* [Required work]: Take the data that follows and return it exactly.

Saved entries
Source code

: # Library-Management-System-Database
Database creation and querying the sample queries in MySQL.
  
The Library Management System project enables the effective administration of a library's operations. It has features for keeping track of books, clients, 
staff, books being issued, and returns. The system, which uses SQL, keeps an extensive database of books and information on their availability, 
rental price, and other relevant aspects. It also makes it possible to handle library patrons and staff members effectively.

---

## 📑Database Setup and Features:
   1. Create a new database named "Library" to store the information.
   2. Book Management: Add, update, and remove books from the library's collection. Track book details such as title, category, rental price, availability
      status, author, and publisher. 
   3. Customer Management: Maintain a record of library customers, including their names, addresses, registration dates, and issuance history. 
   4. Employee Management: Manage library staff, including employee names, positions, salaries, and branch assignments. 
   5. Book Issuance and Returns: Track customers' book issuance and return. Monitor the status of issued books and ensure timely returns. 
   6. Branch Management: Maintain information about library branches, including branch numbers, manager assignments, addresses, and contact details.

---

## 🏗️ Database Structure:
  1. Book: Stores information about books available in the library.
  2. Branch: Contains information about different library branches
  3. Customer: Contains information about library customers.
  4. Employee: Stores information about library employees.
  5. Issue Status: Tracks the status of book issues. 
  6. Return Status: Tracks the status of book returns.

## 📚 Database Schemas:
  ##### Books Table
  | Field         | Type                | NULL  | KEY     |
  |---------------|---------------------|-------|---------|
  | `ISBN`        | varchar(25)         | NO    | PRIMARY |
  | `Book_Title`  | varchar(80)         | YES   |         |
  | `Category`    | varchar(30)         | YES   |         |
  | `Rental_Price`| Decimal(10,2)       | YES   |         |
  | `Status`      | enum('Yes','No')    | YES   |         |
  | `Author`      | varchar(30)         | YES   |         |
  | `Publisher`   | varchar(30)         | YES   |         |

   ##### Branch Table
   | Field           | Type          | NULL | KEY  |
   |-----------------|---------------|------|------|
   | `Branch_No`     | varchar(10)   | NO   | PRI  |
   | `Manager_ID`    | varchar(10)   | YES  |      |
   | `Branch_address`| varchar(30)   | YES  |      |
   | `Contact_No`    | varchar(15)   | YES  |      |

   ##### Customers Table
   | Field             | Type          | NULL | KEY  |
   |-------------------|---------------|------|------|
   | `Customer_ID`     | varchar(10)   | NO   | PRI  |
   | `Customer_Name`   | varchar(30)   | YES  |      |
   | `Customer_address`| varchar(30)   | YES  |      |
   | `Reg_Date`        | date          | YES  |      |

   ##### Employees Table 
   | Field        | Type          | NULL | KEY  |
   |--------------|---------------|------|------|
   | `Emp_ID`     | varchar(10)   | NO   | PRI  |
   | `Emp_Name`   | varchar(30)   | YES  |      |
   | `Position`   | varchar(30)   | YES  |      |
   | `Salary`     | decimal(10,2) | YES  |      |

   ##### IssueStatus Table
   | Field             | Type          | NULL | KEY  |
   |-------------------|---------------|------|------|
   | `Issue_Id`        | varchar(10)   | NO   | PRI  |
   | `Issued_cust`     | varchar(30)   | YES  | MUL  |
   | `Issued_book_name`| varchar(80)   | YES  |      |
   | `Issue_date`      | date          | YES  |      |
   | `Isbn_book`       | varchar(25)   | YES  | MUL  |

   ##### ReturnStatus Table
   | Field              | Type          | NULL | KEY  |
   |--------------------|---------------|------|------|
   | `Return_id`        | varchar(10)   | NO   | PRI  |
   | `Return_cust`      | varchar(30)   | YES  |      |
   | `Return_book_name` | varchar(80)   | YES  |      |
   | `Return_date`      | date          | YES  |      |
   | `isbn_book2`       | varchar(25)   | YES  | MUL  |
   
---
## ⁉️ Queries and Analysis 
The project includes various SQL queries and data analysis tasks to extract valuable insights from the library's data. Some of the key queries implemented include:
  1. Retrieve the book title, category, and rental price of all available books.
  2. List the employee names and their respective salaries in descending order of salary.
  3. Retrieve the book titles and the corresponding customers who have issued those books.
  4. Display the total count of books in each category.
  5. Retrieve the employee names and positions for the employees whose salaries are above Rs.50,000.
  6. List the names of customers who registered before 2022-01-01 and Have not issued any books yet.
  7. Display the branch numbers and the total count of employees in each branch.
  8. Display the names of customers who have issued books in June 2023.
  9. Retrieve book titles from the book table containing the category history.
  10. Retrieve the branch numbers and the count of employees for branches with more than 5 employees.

* [Exercise solution]:
Source code

: # Library-Management-System-Database
Database creation and querying the sample queries in MySQL.
  
The Library Management System project enables the effective administration of a library's operations. It has features for keeping track of books, clients, 
staff, books being issued, and returns. The system, which uses SQL, keeps an extensive database of books and information on their availability, 
rental price, and other relevant aspects. It also makes it possible to handle library patrons and staff members effectively.

---

## 📑Database Setup and Features:
   1. Create a new database named "Library" to store the information.
   2. Book Management: Add, update, and remove books from the library's collection. Track book details such as title, category, rental price, availability
      status, author, and publisher. 
   3. Customer Management: Maintain a record of library customers, including their names, addresses, registration dates, and issuance history. 
   4. Employee Management: Manage library staff, including employee names, positions, salaries, and branch assignments. 
   5. Book Issuance and Returns: Track customers' book issuance and return. Monitor the status of issued books and ensure timely returns. 
   6. Branch Management: Maintain information about library branches, including branch numbers, manager assignments, addresses, and contact details.

---

## 🏗️ Database Structure:
  1. Book: Stores information about books available in the library.
  2. Branch: Contains information about different library branches
  3. Customer: Contains information about library customers.
  4. Employee: Stores information about library employees.
  5. Issue Status: Tracks the status of book issues. 
  6. Return Status: Tracks the status of book returns.

## 📚 Database Schemas:
  ##### Books Table
  | Field         | Type                | NULL  | KEY     |
  |---------------|---------------------|-------|---------|
  | `ISBN`        | varchar(25)         | NO    | PRIMARY |
  | `Book_Title`  | varchar(80)         | YES   |         |
  | `Category`    | varchar(30)         | YES   |         |
  | `Rental_Price`| Decimal(10,2)       | YES   |         |
  | `Status`      | enum('Yes','No')    | YES   |         |
  | `Author`      | varchar(30)         | YES   |         |
  | `Publisher`   | varchar(30)         | YES   |         |

   ##### Branch Table
   | Field           | Type          | NULL | KEY  |
   |-----------------|---------------|------|------|
   | `Branch_No`     | varchar(10)   | NO   | PRI  |
   | `Manager_ID`    | varchar(10)   | YES  |      |
   | `Branch_address`| varchar(30)   | YES  |      |
   | `Contact_No`    | varchar(15)   | YES  |      |

   ##### Customers Table
   | Field             | Type          | NULL | KEY  |
   |-------------------|---------------|------|------|
   | `Customer_ID`     | varchar(10)   | NO   | PRI  |
   | `Customer_Name`   | varchar(30)   | YES  |      |
   | `Customer_address`| varchar(30)   | YES  |      |
   | `Reg_Date`        | date          | YES  |      |

   ##### Employees Table 
   | Field        | Type          | NULL | KEY  |
   |--------------|---------------|------|------|
   | `Emp_ID`     | varchar(10)   | NO   | PRI  |
   | `Emp_Name`   | varchar(30)   | YES  |      |
   | `Position`   | varchar(30)   | YES  |      |
   | `Salary`     | decimal(10,2) | YES  |      |

   ##### IssueStatus Table
   | Field             | Type          | NULL | KEY  |
   |-------------------|---------------|------|------|
   | `Issue_Id`        | varchar(10)   | NO   | PRI  |
   | `Issued_cust`     | varchar(30)   | YES  | MUL  |
   | `Issued_book_name`| varchar(80)   | YES  |      |
   | `Issue_date`      | date          | YES  |      |
   | `Isbn_book`       | varchar(25)   | YES  | MUL  |

   ##### ReturnStatus Table
   | Field              | Type          | NULL | KEY  |
   |--------------------|---------------|------|------|
   | `Return_id`        | varchar(10)   | NO   | PRI  |
   | `Return_cust`      | varchar(30)   | YES  |      |
   | `Return_book_name` | varchar(80)   | YES  |      |
   | `Return_date`      | date          | YES  |      |
   | `isbn_book2`       | varchar(25)   | YES  | MUL  |
   
---
## ⁉️ Queries and Analysis 
The project includes various SQL queries and data analysis tasks to extract valuable insights from the library's data. Some of the key queries implemented include:
  1. Retrieve the book title, category, and rental price of all available books.
  2. List the employee names and their respective salaries in descending order of salary.
  3. Retrieve the book titles and the corresponding customers who have issued those books.
  4. Display the total count of books in each category.
  5. Retrieve the employee names and positions for the employees whose salaries are above Rs.50,000.
  6. List the names of customers who registered before 2022-01-01 and Have not issued any books yet.
  7. Display the branch numbers and the total count of employees in each branch.
  8. Display the names of customers who have issued books in June 2023.
  9. Retrieve book titles from the book table containing the category history.
  10. Retrieve the branch numbers and the count of employees for branches with more than 5 employees.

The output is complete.